## WHAT NEEDS TO BE DONE
Would you copy each line of the data below that has "logoWidth"?

Rendered images with source text

---

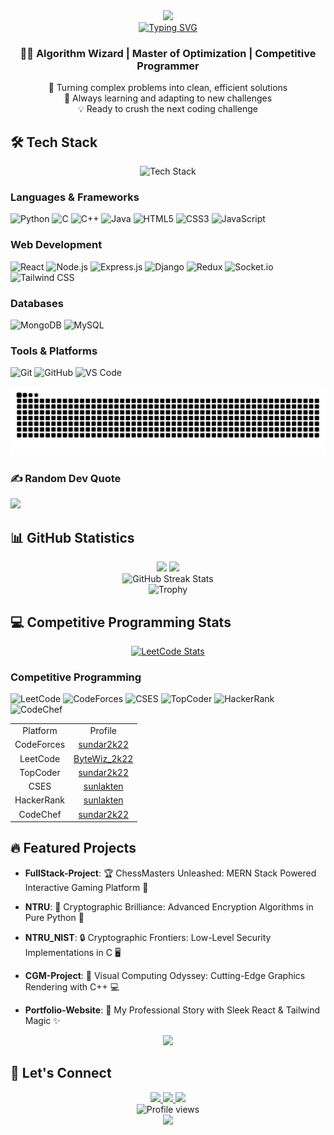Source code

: <div align="center">
  <img src="https://capsule-render.vercel.app/api?type=waving&color=gradient&height=200&section=header&text=Sundar%20R&fontSize=80&fontAlignY=35&animation=twinkling" />
</div>

<div align="center">
  <a href="https://git.io/typing-svg">
    <img src="https://readme-typing-svg.demolab.com?font=Fira+Code&pause=1000&color=F7F7F7&center=true&width=435&lines=Computer+Science+Student;Competitive+Programmer;Full+Stack+Developer;Algorithm+Enthusiast" alt="Typing SVG" />
  </a>
</div>

<h3 align="center">
    👨‍💻 Algorithm Wizard | Master of Optimization | Competitive Programmer
</h3>

<p align="center">
    🎯 Turning complex problems into clean, efficient solutions
    <br>
    🌱 Always learning and adapting to new challenges
    <br>
    💡 Ready to crush the next coding challenge
</p>

## 🛠️ Tech Stack

<div align="center">
  <img src="https://github-readme-tech-stack.vercel.app/api/cards?title=Technology%20Arsenal&align=center&titleAlign=center&lineCount=4&theme=github_dark&line1=python,Python,61DAFB;c%2B%2B,C%2B%2B,00599C;java,Java,F7DF1E;&line2=html5,HTML,E34F26;css3,CSS,1572B6;javascript,JavaScript,323330;&line3=react,React,61DAFB;nodejs,Node.js,339933;express,Express,000000;&line4=mongodb,MongoDB,47A248;mysql,MySQL,4479A1;django,Django,092E20;" alt="Tech Stack" />
</div>

### Languages & Frameworks
![Python](https://img.shields.io/badge/Python-3776AB?style=for-the-badge&logo=python&logoColor=white)
![C](https://img.shields.io/badge/C-00599C?style=for-the-badge&logo=c&logoColor=white)
![C++](https://img.shields.io/badge/C++-00599C?style=for-the-badge&logo=c%2B%2B&logoColor=white)
![Java](https://img.shields.io/badge/Java-ED8B00?style=for-the-badge&logo=openjdk&logoColor=white)
![HTML5](https://img.shields.io/badge/HTML5-E34F26?style=for-the-badge&logo=html5&logoColor=white)
![CSS3](https://img.shields.io/badge/CSS3-1572B6?style=for-the-badge&logo=css3&logoColor=white)
![JavaScript](https://img.shields.io/badge/JavaScript-F7DF1E?style=for-the-badge&logo=javascript&logoColor=black)

### Web Development
![React](https://img.shields.io/badge/React-61DAFB?style=for-the-badge&logo=react&logoColor=black)
![Node.js](https://img.shields.io/badge/Node.js-339933?style=for-the-badge&logo=node.js&logoColor=white)
![Express.js](https://img.shields.io/badge/Express.js-000000?style=for-the-badge&logo=express&logoColor=white)
![Django](https://img.shields.io/badge/Django-092E20?style=for-the-badge&logo=django&logoColor=white)
![Redux](https://img.shields.io/badge/Redux-764ABC?style=for-the-badge&logo=redux&logoColor=white)
![Socket.io](https://img.shields.io/badge/Socket.io-010101?style=for-the-badge&logo=socket.io&logoColor=white)
![Tailwind CSS](https://img.shields.io/badge/Tailwind_CSS-38B2AC?style=for-the-badge&logo=tailwind-css&logoColor=white)

### Databases
![MongoDB](https://img.shields.io/badge/MongoDB-47A248?style=for-the-badge&logo=mongodb&logoColor=white)
![MySQL](https://img.shields.io/badge/MySQL-4479A1?style=for-the-badge&logo=mysql&logoColor=white)

### Tools & Platforms
![Git](https://img.shields.io/badge/Git-F05032?style=for-the-badge&logo=git&logoColor=white)
![GitHub](https://img.shields.io/badge/GitHub-181717?style=for-the-badge&logo=github&logoColor=white)
![VS Code](https://img.shields.io/badge/VS_Code-007ACC?style=for-the-badge&logo=visual-studio-code&logoColor=white)

<picture>
  <source media="(prefers-color-scheme: dark)" srcset="https://raw.githubusercontent.com/sundar2k22/sundar2k22/output/github-contribution-grid-snake-dark.svg" />
  <source media="(prefers-color-scheme: light)" srcset="https://raw.githubusercontent.com/sundar2k22/sundar2k22/output/github-contribution-grid-snake.svg" />
  <img alt="github-snake" src="https://raw.githubusercontent.com/sundar2k22/sundar2k22/output/github-contribution-grid-snake.svg" />
</picture>

### ✍️ Random Dev Quote
![](https://quotes-github-readme.vercel.app/api?type=horizontal&theme=radical)

## 📊 GitHub Statistics

<div align="center">
  <img height="180em" src="https://github-readme-stats.vercel.app/api?username=sundar2k22&show_icons=true&theme=radical&include_all_commits=true&count_private=true"/>
  <img height="180em" src="https://github-readme-stats.vercel.app/api/top-langs/?username=sundar2k22&layout=compact&langs_count=7&theme=radical"/>
</div>

<div align="center">
  <img src="https://github-readme-streak-stats.herokuapp.com/?user=sundar2k22&theme=radical&hide_border=true" alt="GitHub Streak Stats" />
</div>

<div align="center">
  <img src="https://github-profile-trophy.vercel.app/?username=sundar2k22&theme=radical&no-frame=true&row=1&column=7" alt="Trophy" />
</div>

## 💻 Competitive Programming Stats

<div align="center">
  <a href="https://leetcode.com/ByteWiz_2k22">
    <img src="https://leetcard.jacoblin.cool/ByteWiz_2k22?theme=dark&font=Karma&ext=contest" alt="LeetCode Stats" />
  </a>
</div>

### Competitive Programming
![LeetCode](https://custom-icon-badges.demolab.com/badge/-ByteWiz_2k22-FFA116?style=for-the-badge&logo=leetcode&logoColor=black)
![CodeForces](https://custom-icon-badges.demolab.com/badge/-sundar2k22-1F8ACB?style=for-the-badge&logo=codeforces&logoColor=white)
![CSES](https://custom-icon-badges.demolab.com/badge/-sunlakten-1B1B1B?style=for-the-badge&logo=cses&logoColor=white)
![TopCoder](https://custom-icon-badges.demolab.com/badge/-sundar2k22-29A7DF?style=for-the-badge&logo=topcoder&logoColor=white)
![HackerRank](https://custom-icon-badges.demolab.com/badge/-sunlakten-2EC866?style=for-the-badge&logo=hackerrank&logoColor=white)
![CodeChef](https://custom-icon-badges.demolab.com/badge/-sundar2k22-5B4638?style=for-the-badge&logo=codechef&logoColor=white)

<table align="center">
  <tr>
    <td align="center">
      Platform
    </td>
    <td align="center">
      Profile
    </td>
  </tr>
  <tr>
    <td align="center">
      CodeForces
    </td>
    <td align="center">
      <a href="https://codeforces.com/profile/sundar2k22">sundar2k22</a>
    </td>
  </tr>
  <tr>
    <td align="center">
      LeetCode
    </td>
    <td align="center">
      <a href="https://leetcode.com/ByteWiz_2k22">ByteWiz_2k22</a>
    </td>
  </tr>
  <tr>
    <td align="center">
      TopCoder
    </td>
    <td align="center">
      <a href="https://www.topcoder.com/members/sundar2k22">sundar2k22</a>
    </td>
  </tr>
  <tr>
    <td align="center">
      CSES
    </td>
    <td align="center">
      <a href="https://cses.fi/user/204019">sunlakten</a>
    </td>
  </tr>
  <tr>
    <td align="center">
      HackerRank
    </td>
    <td align="center">
      <a href="https://www.hackerrank.com/sunlakten">sunlakten</a>
    </td>
  </tr>
  <tr>
    <td align="center">
      CodeChef
    </td>
    <td align="center">
      <a href="https://www.codechef.com/users/sundar2k22">sundar2k22</a>
    </td>
  </tr>
</table>

## 🔥 Featured Projects

- **FullStack-Project**: 🏆 ChessMasters Unleashed: MERN Stack Powered Interactive Gaming Platform 🎲

- **NTRU**: 🔐 Cryptographic Brilliance: Advanced Encryption Algorithms in Pure Python 🐍

- **NTRU_NIST**: 🔒 Cryptographic Frontiers: Low-Level Security Implementations in C 🖥️

- **CGM-Project**: 🎨 Visual Computing Odyssey: Cutting-Edge Graphics Rendering with C++ 💻
  
- **Portfolio-Website**: 🌟 My Professional Story with Sleek React & Tailwind Magic ✨

<div align="center">
  <img src="https://github-readme-activity-graph.vercel.app/graph?username=sundar2k22&theme=react-dark&hide_border=true" />
</div>

## 🤝 Let's Connect

<div align="center">
  <a href="https://linkedin.com/in/sundar-r-324319253">
    <img src="https://img.shields.io/badge/LinkedIn-0077B5?style=for-the-badge&logo=linkedin&logoColor=white&logoWidth=40" />
  </a>
  <a href="mailto:sundar.builds@gmail.com">
    <img src="https://img.shields.io/badge/Gmail-D14836?style=for-the-badge&logo=gmail&logoColor=white&logoWidth=40" />
  </a>
  <a href="https://sundar2k22.netlify.app">
    <img src="https://img.shields.io/badge/Website-000000?style=for-the-badge&logo=netlify&logoColor=white&logoWidth=40" />
  </a>
</div>


<div align="center">
  <img src="https://komarev.com/ghpvc/?username=sundar2k22&label=Profile%20views&color=0e75b6&style=flat" alt="Profile views" />
</div>

<div align="center">
  <img src="https://capsule-render.vercel.app/api?type=waving&color=gradient&height=100&section=footer" />
</div>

---

## SOLVED PROBLEM
    <img src="https://img.shields.io/badge/LinkedIn-0077B5?style=for-the-badge&logo=linkedin&logoColor=white&logoWidth=40" />
    <img src="https://img.shields.io/badge/Gmail-D14836?style=for-the-badge&logo=gmail&logoColor=white&logoWidth=40" />
    <img src="https://img.shields.io/badge/Website-000000?style=for-the-badge&logo=netlify&logoColor=white&logoWidth=40" />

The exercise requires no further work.